Das várias revelações que têm surgido, há uma história publicada no início de Abril pelo Expresso que, pelo seu manifesto interesse, permitam-me que a transcreva. Então é assim: “Na madrugada de 26 de novembro de 1983, seis ladrões penetraram no armazém da Brink’s-Mat no aeroporto londrino de Heathrow. Os assaltantes amarraram os seguranças, regaram-nos com gasolina, acenderam um fósforo e ameaçaram-nos que iam largar fogo a menos que eles abrissem o cofre do armazém. Lá dentro, os assaltantes encontraram quase sete mil barras de ouro, diamantes e dinheiro. “Muito obrigado pela vossa ajuda. Tenham um bom Natal”, disse um dos meliantes à saída.
Os media britânicos chamaram ao golpe o “Crime do Século”. Grande parte do saque, incluindo o dinheiro proveniente do ouro que foi derretido e vendido, nunca foi recuperado. O destino do dinheiro tornou-se um mistério que continua a fascinar os estudiosos do submundo inglês.
Agora, documentos encontrados entre os ficheiros da Mossack Fonseca revelam que a empresa e o seu co-fundador Jürgen Mossack podem ter ajudado os autores do assalto a manter os despojos longe da vista das autoridades, ao protegerem uma empresa ligada a Gordon Parry, um negociante de Londres que lavou o dinheiro aos cérebros do assalto ao Brink’s-Mat.
Quinze meses depois do assalto, segundo os registos, a Mossack Fonseca criou no Panamá uma empresa de fachada chamada Feberion Inc. para Gordon Parry. Jürgen Mossack era um dos três diretores “nomeados” da firma, um termo usado nesta indústria para os figurantes que controlam a companhia no papel, mas não têm de facto nenhum poder sobre as suas atividades.

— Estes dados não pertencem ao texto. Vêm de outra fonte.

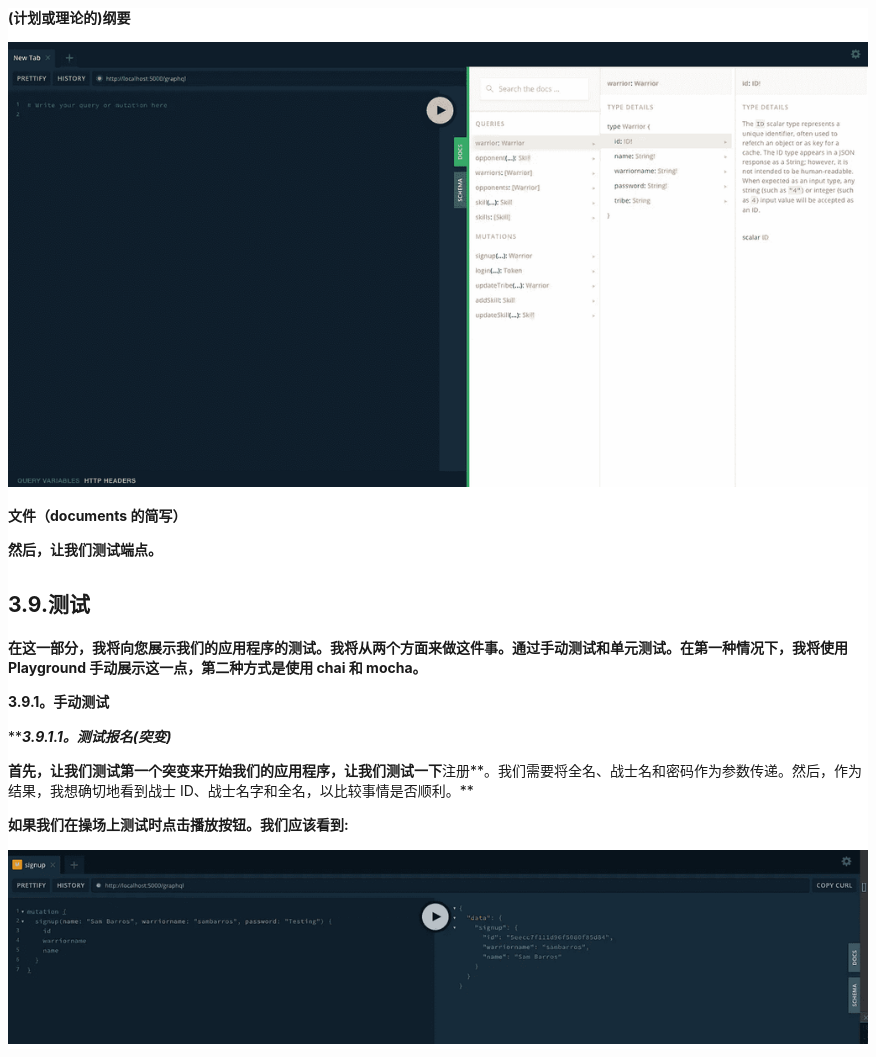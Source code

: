 **(计划或理论的)纲要**

**![](img/d95de55aacd6daf3bfda9d824a5e4c70.png)**

**文件（documents 的简写）**

**然后，让我们测试端点。**

## **3.9.测试**

**在这一部分，我将向您展示我们的应用程序的测试。我将从两个方面来做这件事。通过手动测试和单元测试。在第一种情况下，我将使用 Playground 手动展示这一点，第二种方式是使用 chai 和 mocha。**

****3.9.1。手动测试****

*****3.9.1.1。*测试报名(突变)****

**首先，让我们测试第一个突变来开始我们的应用程序，让我们测试一下**注册**。我们需要将全名、战士名和密码作为参数传递。然后，作为结果，我想确切地看到战士 ID、战士名字和全名，以比较事情是否顺利。**

**如果我们在操场上测试时点击播放按钮。我们应该看到:**

**![](img/95132a09cc16a971a4e0c7fc09097896.png)**
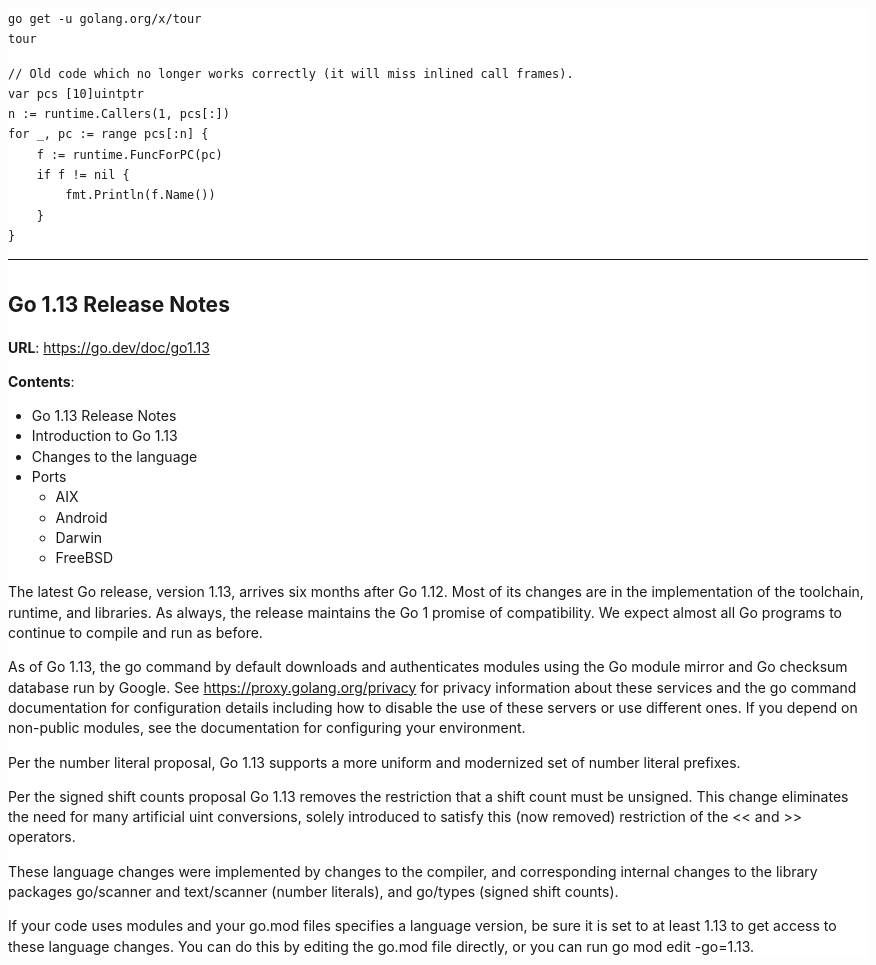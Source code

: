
```text
go get -u golang.org/x/tour
tour
```

```text
// Old code which no longer works correctly (it will miss inlined call frames).
var pcs [10]uintptr
n := runtime.Callers(1, pcs[:])
for _, pc := range pcs[:n] {
    f := runtime.FuncForPC(pc)
    if f != nil {
        fmt.Println(f.Name())
    }
}
```

---

## Go 1.13 Release Notes

**URL**: https://go.dev/doc/go1.13

**Contents**:
- Go 1.13 Release Notes
- Introduction to Go 1.13
- Changes to the language
- Ports
  - AIX
  - Android
  - Darwin
  - FreeBSD

The latest Go release, version 1.13, arrives six months after Go 1.12. Most of its changes are in the implementation of the toolchain, runtime, and libraries. As always, the release maintains the Go 1 promise of compatibility. We expect almost all Go programs to continue to compile and run as before.

As of Go 1.13, the go command by default downloads and authenticates modules using the Go module mirror and Go checksum database run by Google. See https://proxy.golang.org/privacy for privacy information about these services and the go command documentation for configuration details including how to disable the use of these servers or use different ones. If you depend on non-public modules, see the documentation for configuring your environment.

Per the number literal proposal, Go 1.13 supports a more uniform and modernized set of number literal prefixes.

Per the signed shift counts proposal Go 1.13 removes the restriction that a shift count must be unsigned. This change eliminates the need for many artificial uint conversions, solely introduced to satisfy this (now removed) restriction of the << and >> operators.

These language changes were implemented by changes to the compiler, and corresponding internal changes to the library packages go/scanner and text/scanner (number literals), and go/types (signed shift counts).

If your code uses modules and your go.mod files specifies a language version, be sure it is set to at least 1.13 to get access to these language changes. You can do this by editing the go.mod file directly, or you can run go mod edit -go=1.13.
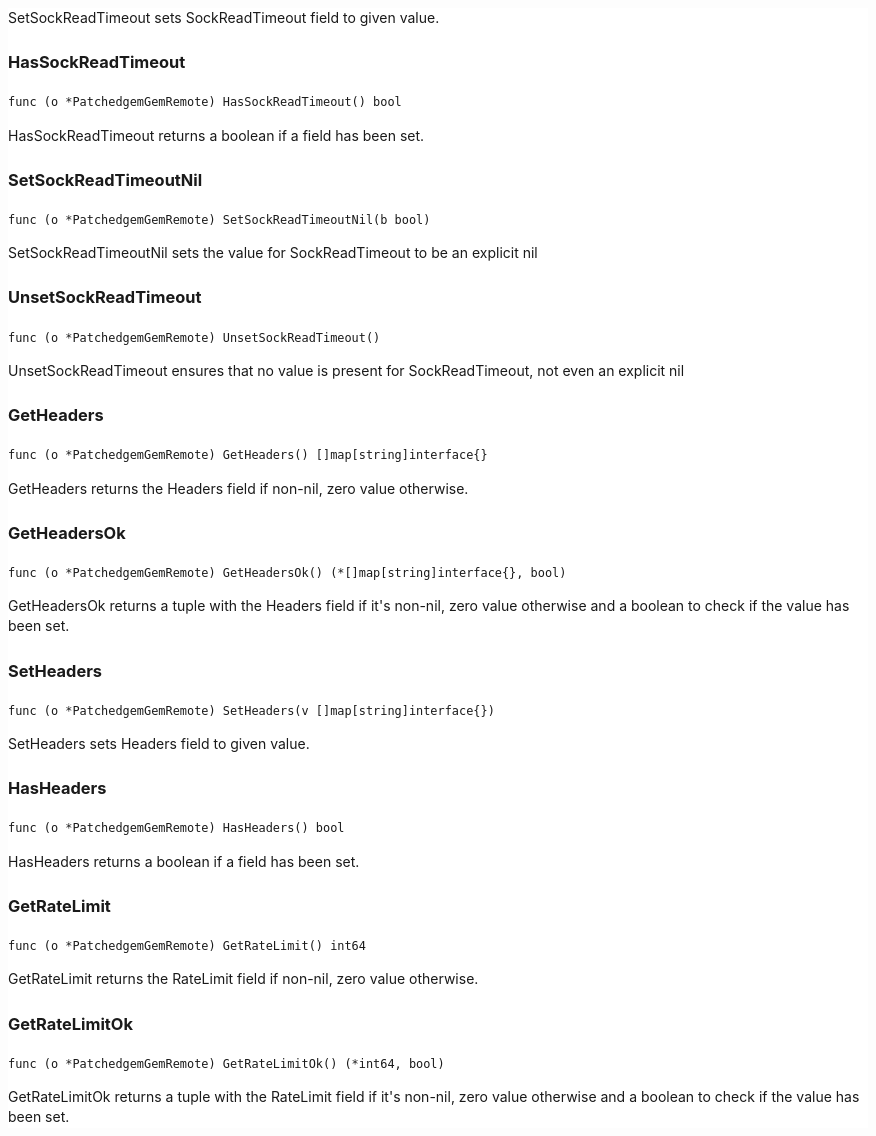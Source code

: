SetSockReadTimeout sets SockReadTimeout field to given value.

### HasSockReadTimeout

`func (o *PatchedgemGemRemote) HasSockReadTimeout() bool`

HasSockReadTimeout returns a boolean if a field has been set.

### SetSockReadTimeoutNil

`func (o *PatchedgemGemRemote) SetSockReadTimeoutNil(b bool)`

 SetSockReadTimeoutNil sets the value for SockReadTimeout to be an explicit nil

### UnsetSockReadTimeout
`func (o *PatchedgemGemRemote) UnsetSockReadTimeout()`

UnsetSockReadTimeout ensures that no value is present for SockReadTimeout, not even an explicit nil
### GetHeaders

`func (o *PatchedgemGemRemote) GetHeaders() []map[string]interface{}`

GetHeaders returns the Headers field if non-nil, zero value otherwise.

### GetHeadersOk

`func (o *PatchedgemGemRemote) GetHeadersOk() (*[]map[string]interface{}, bool)`

GetHeadersOk returns a tuple with the Headers field if it's non-nil, zero value otherwise
and a boolean to check if the value has been set.

### SetHeaders

`func (o *PatchedgemGemRemote) SetHeaders(v []map[string]interface{})`

SetHeaders sets Headers field to given value.

### HasHeaders

`func (o *PatchedgemGemRemote) HasHeaders() bool`

HasHeaders returns a boolean if a field has been set.

### GetRateLimit

`func (o *PatchedgemGemRemote) GetRateLimit() int64`

GetRateLimit returns the RateLimit field if non-nil, zero value otherwise.

### GetRateLimitOk

`func (o *PatchedgemGemRemote) GetRateLimitOk() (*int64, bool)`

GetRateLimitOk returns a tuple with the RateLimit field if it's non-nil, zero value otherwise
and a boolean to check if the value has been set.
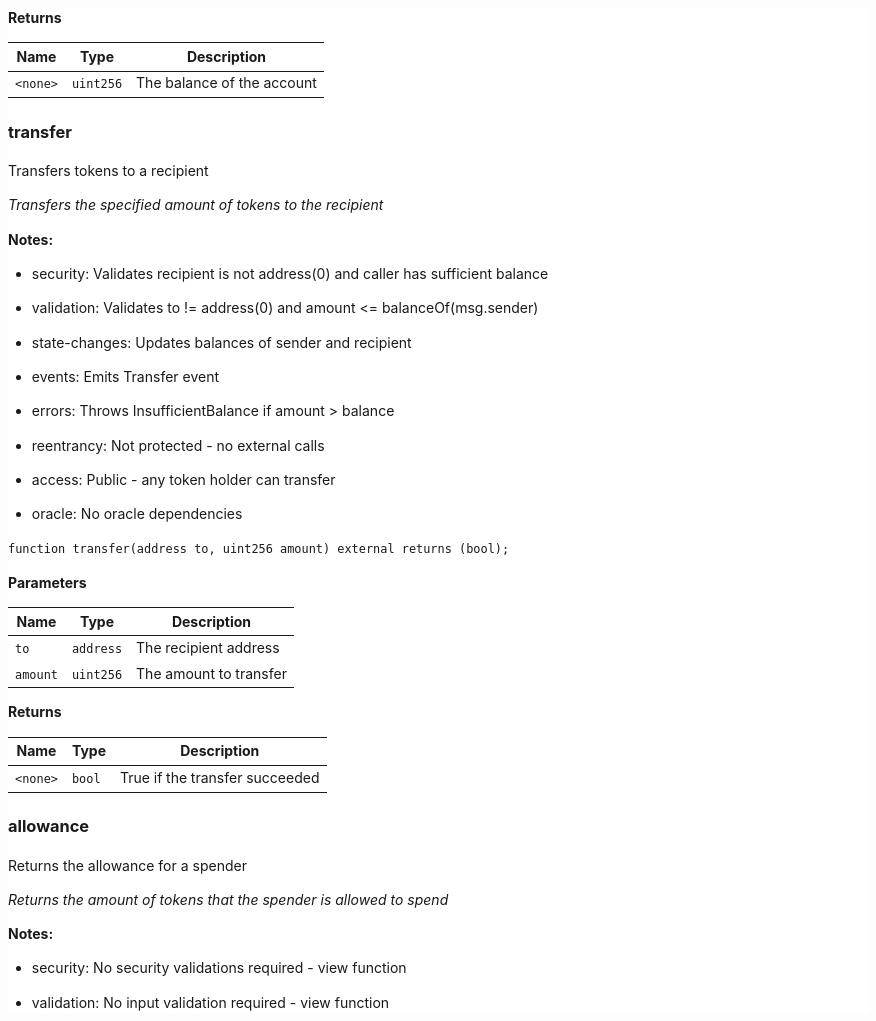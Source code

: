 **Returns**

|Name|Type|Description|
|----|----|-----------|
|`<none>`|`uint256`|The balance of the account|


### transfer

Transfers tokens to a recipient

*Transfers the specified amount of tokens to the recipient*

**Notes:**
- security: Validates recipient is not address(0) and caller has sufficient balance

- validation: Validates to != address(0) and amount <= balanceOf(msg.sender)

- state-changes: Updates balances of sender and recipient

- events: Emits Transfer event

- errors: Throws InsufficientBalance if amount > balance

- reentrancy: Not protected - no external calls

- access: Public - any token holder can transfer

- oracle: No oracle dependencies


```solidity
function transfer(address to, uint256 amount) external returns (bool);
```
**Parameters**

|Name|Type|Description|
|----|----|-----------|
|`to`|`address`|The recipient address|
|`amount`|`uint256`|The amount to transfer|

**Returns**

|Name|Type|Description|
|----|----|-----------|
|`<none>`|`bool`|True if the transfer succeeded|


### allowance

Returns the allowance for a spender

*Returns the amount of tokens that the spender is allowed to spend*

**Notes:**
- security: No security validations required - view function

- validation: No input validation required - view function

Um memorando interno escrito por Mossack mostra que ele tinha conhecimento em 1986 que a empresa estava aparentemente envolvida na gestão de dinheiro do famoso roubo do Brink’s-Mat em Londres. A própria empresa não tinha sido utilizada ilegalmente, mas podia dar-se o caso de ter investido dinheiro através de contas bancárias e propriedades com origens ilegítimas.
Os registos da Mossack Fonseca de 1987 tornam claro que Parry estava por detrás da Feberion. Em vez de auxiliar as autoridades a terem acesso aos bens da Feberion, a sociedade de advogados deu passos no sentido de evitar que a polícia do Reino Unido tivesse acesso à empresa, de acordo com os documentos encontrados.
Depois de a polícia ter obtido os dois certificados (com as acções ao portador) que controlavam a propriedade da empresa, a Mossack Fonseca arranjou maneira de a Feberion emitir mais 98 novas ações, manobra que parece ter retirado efetivamente o controlo da Feberion das mãos dos investigadores, revelam os documentos.
Só em 1995 — três anos depois de Parry ter sido condenado a dez anos de prisão pelo seu papel no golpe do século — é que a Mossack Fonseca encerrou a sua relação de negócios com a Feberion”.
As ondas de choque deste gigantesco trabalho jornalístico ainda estão longe de ter terminado. Em Portugal, o Expresso tem conduzido este processo e revelado o nome de um conjunto de clientes da Mossak Fonseca. Recentemente, os responsáveis deste semanário noticiaram a existência de uma listagem de jornalistas envolvidos no denominado saco azul do BES. Os nomes, esses continuam em segredo, e segundo a direção deste jornal assim continuarão até ao final da investigação. Pessoalmente não poderia estar mais de acordo. Enlamear na praça pública o nome de alguém, antes mesmo de se atestar a veracidade das informações recolhidas, tem sido prática de muitos jornalistas no nosso país. Assim sendo, aquilo que sinceramente desejo é que o Expresso, bem como os restantes media, no futuro, sejam capazes de aplicar esta boa praxis jornalística, mesmo nos casos em que os envolvidos não sejam colegas de profissão.